> _YOUR INSTRUCTIONS_
Return the entries below word for word. No picture belongs in the copy.

Saved data entries
○ ○ ○
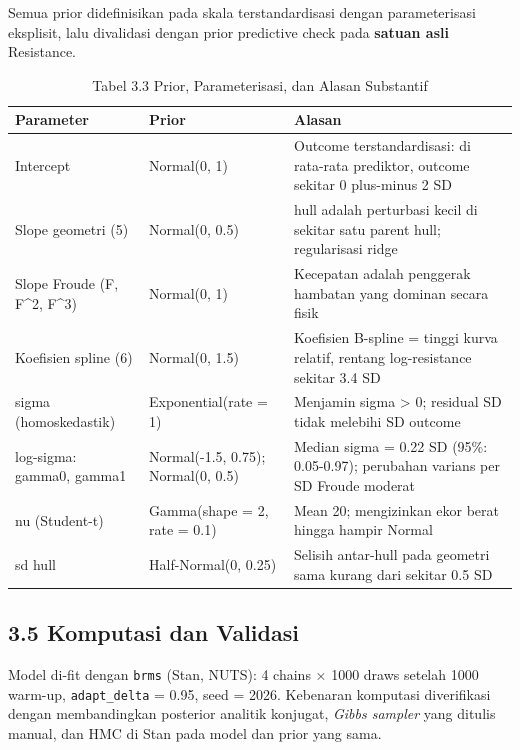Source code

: \documentclass[
]{article}
\begin{document}
Semua prior didefinisikan pada skala terstandardisasi dengan
parameterisasi eksplisit, lalu divalidasi dengan prior predictive check
pada \textbf{satuan asli} Resistance.

\begingroup\fontsize{8.5}{10.5}\selectfont

\begin{longtable}[t]{>{\raggedright\arraybackslash}p{3.40cm}>{\raggedright\arraybackslash}p{4.50cm}>{\raggedright\arraybackslash}p{9.00cm}}
\caption{\label{tab:tabel_prior}Tabel 3.3 Prior, Parameterisasi, dan Alasan Substantif}\\
\toprule
Parameter & Prior & Alasan\\
\midrule
Intercept & Normal(0, 1) & Outcome terstandardisasi: di rata-rata prediktor, outcome sekitar 0 plus-minus 2 SD\\
Slope geometri (5) & Normal(0, 0.5) & 22 hull adalah perturbasi kecil di sekitar satu parent hull; regularisasi ridge\\
Slope Froude (F, F\textasciicircum{}2, F\textasciicircum{}3) & Normal(0, 1) & Kecepatan adalah penggerak hambatan yang dominan secara fisik\\
Koefisien spline (6) & Normal(0, 1.5) & Koefisien B-spline = tinggi kurva relatif, rentang log-resistance sekitar 3.4 SD\\
sigma (homoskedastik) & Exponential(rate = 1) & Menjamin sigma > 0; residual SD tidak melebihi SD outcome\\
\addlinespace
log-sigma: gamma0, gamma1 & Normal(-1.5, 0.75); Normal(0, 0.5) & Median sigma = 0.22 SD (95\%: 0.05-0.97); perubahan varians per SD Froude moderat\\
nu (Student-t) & Gamma(shape = 2, rate = 0.1) & Mean 20; mengizinkan ekor berat hingga hampir Normal\\
sd hull & Half-Normal(0, 0.25) & Selisih antar-hull pada geometri sama kurang dari sekitar 0.5 SD\\
\bottomrule
\end{longtable}
\endgroup{}

\subsection{3.5 Komputasi dan Validasi}\label{komputasi-dan-validasi}

Model di-fit dengan \texttt{brms} (Stan, NUTS): 4 chains × 1000 draws
setelah 1000 warm-up, \texttt{adapt\_delta} = 0.95, seed = 2026.
Kebenaran komputasi diverifikasi dengan membandingkan posterior analitik
konjugat, \emph{Gibbs sampler} yang ditulis manual, dan HMC di Stan pada
model dan prior yang sama.
\end{document}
○ ○ ○
> _RESPONSE TO THE EXERCISE_
Source code

: \documentclass[
]{article}
\begin{document}
Semua prior didefinisikan pada skala terstandardisasi dengan
parameterisasi eksplisit, lalu divalidasi dengan prior predictive check
pada \textbf{satuan asli} Resistance.

\begingroup\fontsize{8.5}{10.5}\selectfont

\begin{longtable}[t]{>{\raggedright\arraybackslash}p{3.40cm}>{\raggedright\arraybackslash}p{4.50cm}>{\raggedright\arraybackslash}p{9.00cm}}
\caption{\label{tab:tabel_prior}Tabel 3.3 Prior, Parameterisasi, dan Alasan Substantif}\\
\toprule
Parameter & Prior & Alasan\\
\midrule
Intercept & Normal(0, 1) & Outcome terstandardisasi: di rata-rata prediktor, outcome sekitar 0 plus-minus 2 SD\\
Slope geometri (5) & Normal(0, 0.5) & 22 hull adalah perturbasi kecil di sekitar satu parent hull; regularisasi ridge\\
Slope Froude (F, F\textasciicircum{}2, F\textasciicircum{}3) & Normal(0, 1) & Kecepatan adalah penggerak hambatan yang dominan secara fisik\\
Koefisien spline (6) & Normal(0, 1.5) & Koefisien B-spline = tinggi kurva relatif, rentang log-resistance sekitar 3.4 SD\\
sigma (homoskedastik) & Exponential(rate = 1) & Menjamin sigma > 0; residual SD tidak melebihi SD outcome\\
\addlinespace
log-sigma: gamma0, gamma1 & Normal(-1.5, 0.75); Normal(0, 0.5) & Median sigma = 0.22 SD (95\%: 0.05-0.97); perubahan varians per SD Froude moderat\\
nu (Student-t) & Gamma(shape = 2, rate = 0.1) & Mean 20; mengizinkan ekor berat hingga hampir Normal\\
sd hull & Half-Normal(0, 0.25) & Selisih antar-hull pada geometri sama kurang dari sekitar 0.5 SD\\
\bottomrule
\end{longtable}
\endgroup{}

\subsection{3.5 Komputasi dan Validasi}\label{komputasi-dan-validasi}

Model di-fit dengan \texttt{brms} (Stan, NUTS): 4 chains × 1000 draws
setelah 1000 warm-up, \texttt{adapt\_delta} = 0.95, seed = 2026.
Kebenaran komputasi diverifikasi dengan membandingkan posterior analitik
konjugat, \emph{Gibbs sampler} yang ditulis manual, dan HMC di Stan pada
model dan prior yang sama.
\end{document}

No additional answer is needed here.